Because privacy and human rights commissioners are paying close attention to these measures, Flood doesn't expect the same lingering effect post-9/11.

"I agree that it's something that you have to be worried about, and the bigger issues that we have to deal with on the longer timeframe are things like the misinformation pandemic and people going down their rabbit-holes of information," says Flood. "This is leading to such divisions within society and polarization, and the vax-pass is just one part of it."

One possible concern is that the private sector will insist on knowing employees' vaccination status – sometimes warranted, sometimes not – but it's something that bears monitoring.

"How much information and requirements are employers putting on their employees?" Flood wonders. "Knowing the vaccination status of long-term care employees is a good thing because the flu also kills bucket loads of people regularly, and we've just ignored that. But there might be circumstances where it's just a step too far in some industries. There are legal checks on this that can kick in if employers are going too far, but it's more localized, so there isn't the same level of scrutiny on individual private action as there is on government action."

The justification for employee-level mandates is very context-specific. According to Flood, what may be justified now may not be justified in six months in a particular employment context. On the other hand, measures may be embedded by then, which might require employees or unions to try and overturn it.

Zwibel is also concerned by how few people believe these limitations are a problem. "Civil liberties are kind of a punchline," she says. "It's not a big deal – you show your certificate, and who cares? I understand that it's not a huge inconvenience, but it is a radical shift in the way we do things, and it's one thing to accept it as temporary, but it's another to accept it as the new normal. It's similar to 9/11 in that people are thinking that these are things to deal with an imminent threat and not appreciating that these could become part of our society."

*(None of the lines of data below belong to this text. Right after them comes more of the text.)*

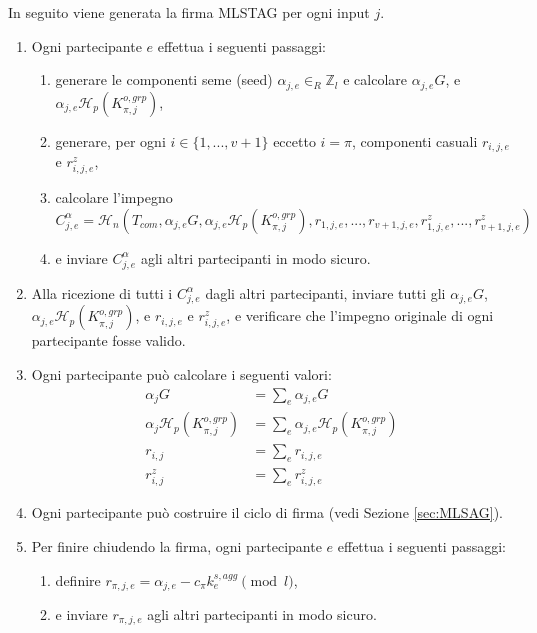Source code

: In seguito viene generata la firma MLSTAG per ogni input $j$.
\begin{enumerate}
    \item Ogni partecipante $e$ effettua i seguenti passaggi:
    \begin{enumerate}
        \item generare le componenti seme (seed) $\alpha_{j,e} \in_R \mathbb{Z}_l$ e calcolare $\alpha_{j,e} G$, e $\alpha_{j,e} \mathcal{H}_p(K^{o,grp}_{\pi,j})$,
        \item generare, per ogni $i \in \{1,...,v+1\}$ eccetto $i = \pi$, componenti casuali $r_{i,j,e}$ e $r^z_{i,j,e}$,
        \item calcolare l'impegno
        \[C^{\alpha}_{j,e} = \mathcal{H}_n(T_{com},\alpha_{j,e} G, \alpha_{j,e} \mathcal{H}_p(K^{o,grp}_{\pi,j}),r_{1,j,e},...,r_{v+1,j,e},r^z_{1,j,e},...,r^z_{v+1,j,e})\]
        \item e inviare $C^{\alpha}_{j,e}$ agli altri partecipanti in modo sicuro.
    \end{enumerate}
    \item Alla ricezione di tutti i $C^{\alpha}_{j,e}$ dagli altri partecipanti, inviare tutti gli $\alpha_{j,e} G$, $\alpha_{j,e} \mathcal{H}_p(K^{o,grp}_{\pi,j})$, e $r_{i,j,e}$ e $r^z_{i,j,e}$, e verificare che l'impegno originale di ogni partecipante fosse valido.
    \item Ogni partecipante può calcolare i seguenti valori:
    \begin{align*}
        \alpha_{j} G &= \sum_e \alpha_{j,e} G\\
        \alpha_{j} \mathcal{H}_p(K^{o,grp}_{\pi,j}) &= \sum_e \alpha_{j,e} \mathcal{H}_p(K^{o,grp}_{\pi,j})\\
        r_{i,j} &= \sum_e r_{i,j,e}\\
        r^{z}_{i,j} &= \sum_e r^z_{i,j,e}
    \end{align*}{}
    \item Ogni partecipante può costruire il ciclo di firma (vedi Sezione \ref{sec:MLSAG}).
    \item Per finire chiudendo la firma, ogni partecipante $e$ effettua i seguenti passaggi:
    \begin{enumerate}
        \item definire $r_{\pi,j,e} = \alpha_{j,e} - c_{\pi} k^{s,agg}_e \pmod l$,
        \item e inviare $r_{\pi,j,e}$ agli altri partecipanti in modo sicuro.

\end{enumerate}
\end{enumerate}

Once the infrastructure to show vaccine certificates is in place, who's to say there won't be the temptation to use it for other purposes? Zwibel worries people are not thinking about that enough. "I want to know at what point [this virus] ceases to be exceptional, and at what point we accept that this is another risk that we have to bear and manage in our lives, and that we have to take some responsibility for managing it ourselves, and we probably don't want the government to be responsible for really regulating every aspect of our lives," she says.

"Individual liberty is important, and it's important to recognize that people will make different choices, and they won't all be the choices that we want them to make, or that the government wants them to make, but that's the price of living in a democracy."